Z całej sytuacji z ostatnim szczytem UE widać, że
1/ w polityce międzynarodowej Polska jest obecnie w jeszcze gorszej sytuacji niż przed rozbiorami (wtedy chociaż był 'think-tank" Wersalu białostockiego Jana Klemensa Branickiego (nie mylić z późniejszym zdrajcą tego nazwiska), byli -jakkolwiek ich nie oceniać i ich wizje - Czartoryscy i Potoccy, no i przede wszystkim było wsparcie z zewnątrz -ów słynny Broglie - przyszły twórca czy wskrzesiciel Ameryki, przysłany przez Wersal celem realizacji w Polsce francuskiej tajnej polityki -zanim Paryż wpadł na pomysł,iż celem Francji jest utrzymanie w Polsce nierządu a Brogielgo nie wysłał za ocean". Teraz zaś JESTESMY bardzo SAMI i jestesmy słabi. Jeszcze bardziej sami i jeszcze bardziej słabi intelektualnie znaczy, jak można sądzić.

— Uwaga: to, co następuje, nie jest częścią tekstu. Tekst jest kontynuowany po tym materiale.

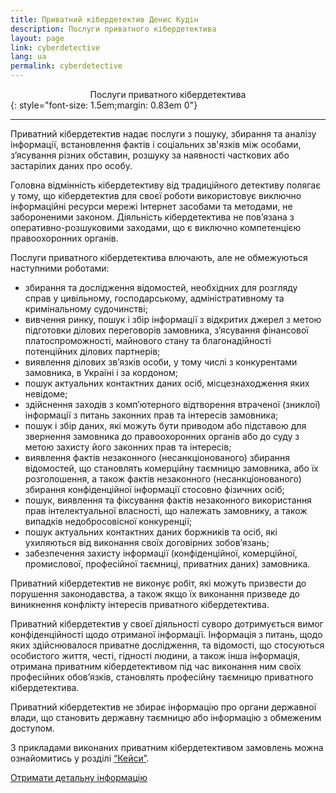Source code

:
 ```yaml
---
title: Приватний кібердетектив Денис Кудін
description: Послуги приватного кібердетектива
layout: page
link: cyberdetective
lang: ua
permalink: cyberdetective
---
```


<center>Послуги приватного кібердетектива</center>
{: style="font-size: 1.5em;margin: 0.83em 0"}
<hr />

Приватний кібердетектив надає послуги з пошуку, збирання та аналізу інформації, встановлення фактів і соціальних зв'язків між особами, з’ясування різних обставин, розшуку за наявності часткових або застарілих даних про особу. 

Головна відмінність кібердетективу від традиційного детективу полягає у тому, що кібердетектив для своєї роботи використовує виключно інформаційні ресурси мережі Інтернет засобами та методами, не забороненими законом. Діяльність кібердетектива не пов’язана з оперативно-розшуковими заходами, що є виключно компетенцією правоохоронних органів.

Послуги приватного кібердетектива влючають, але не обмежуються наступними роботами:

* збирання та дослідження відомостей, необхідних для розгляду справ у цивільному, господарському, адміністративному та кримінальному судочинстві;
* вивчення ринку, пошук і збір інформації з відкритих джерел з метою підготовки ділових переговорів замовника, з’ясування фінансової платоспроможності, майнового стану та благонадійності потенційних ділових партнерів;
* виявлення ділових зв’язків особи, у тому числі з конкурентами замовника, в Україні і за кордоном;
* пошук актуальних контактних даних осіб, місцезнаходження яких невідоме;
* здійснення заходів з комп’ютерного відтворення втраченої (зниклої) інформації з питань законних прав та інтересів замовника;
* пошук і збір даних, які можуть бути приводом або підставою для звернення замовника до правоохоронних органів або до суду з метою захисту його законних прав та інтересів;
* виявлення фактів незаконного (несанкціонованого) збирання відомостей, що становлять комерційну таємницю замовника, або їх розголошення, а також фактів незаконного (несанкціонованого) збирання конфіденційної інформації стосовно фізичних осіб;
* пошук, виявлення та фіксування фактів незаконного використання прав інтелектуальної власності, що належать замовнику, а також випадків недобросовісної конкуренції;
* пошук актуальних контактних даних боржників та осіб, які ухиляються від виконання своїх договірних зобов’язань;
* забезпечення захисту інформації (конфіденційної, комерційної, промислової, професійної таємниці, приватних даних) замовника.

Приватний кібердетектив не виконує робіт, які можуть призвести до порушення законодавства, а також якщо їх виконання призведе до виникнення конфлікту інтересів приватного кібердетектива.

Приватний кібердетектив у своєї діяльності суворо дотримується вимог конфіденційності щодо отриманої інформації. Інформація з питань, щодо яких здійснювалося приватне дослідження, та відомості, що стосуються особистого життя, честі, гідності людини, а також інша інформація, отримана приватним кібердетективом під час виконання ним своїх професійних обов’язків, становлять професійну таємницю приватного кібердетектива.

Приватний кібердетектив не збирає інформацію про органи державної влади, що становить державну таємницю або інформацію з обмеженим доступом.

З прикладами виконаних приватним кібердетективом замовлень можна ознайомитись у розділі [“Кейси”](/cases).

[Отримати детальну інформацію](/contacts)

2/ ideę Międzymorza (nie mylić z jak najbardziej możliwym w dłuższej perspektywie związkiem z Białorusią czy nawet z Ukrainą) między bajki można włożyć (nota bene zawsze przynosiła Polsce straty: Warna, koncepcja Władysława IV prowadząca in extremis do buntu kozackiego 1648, etc).